- The task -
Only the images get left out; everything else in the records is to be transcribed exactly.
(Materials provided Opens)
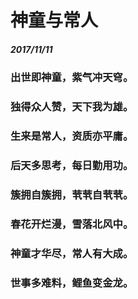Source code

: <style>
  .page-header>a{display:none;}
  .site-footer{display:none;}
</style>
# 神童与常人
##### 2017/11/11
### 出世即神童，紫气冲天穹。
### 独得众人赞，天下我为雄。
### 生来是常人，资质亦平庸。
### 后天多思考，每日勤用功。
### 簇拥自簇拥，茕茕自茕茕。
### 春花开烂漫，雪落北风中。
### 神童才华尽，常人有大成。
### 世事多难料，鲤鱼变金龙。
(Materials provided Closes)
- Your solution -
Source code

: <style>
  .page-header>a{display:none;}
  .site-footer{display:none;}
</style>
# 神童与常人
##### 2017/11/11
### 出世即神童，紫气冲天穹。
### 独得众人赞，天下我为雄。
### 生来是常人，资质亦平庸。
### 后天多思考，每日勤用功。
### 簇拥自簇拥，茕茕自茕茕。
### 春花开烂漫，雪落北风中。
### 神童才华尽，常人有大成。
### 世事多难料，鲤鱼变金龙。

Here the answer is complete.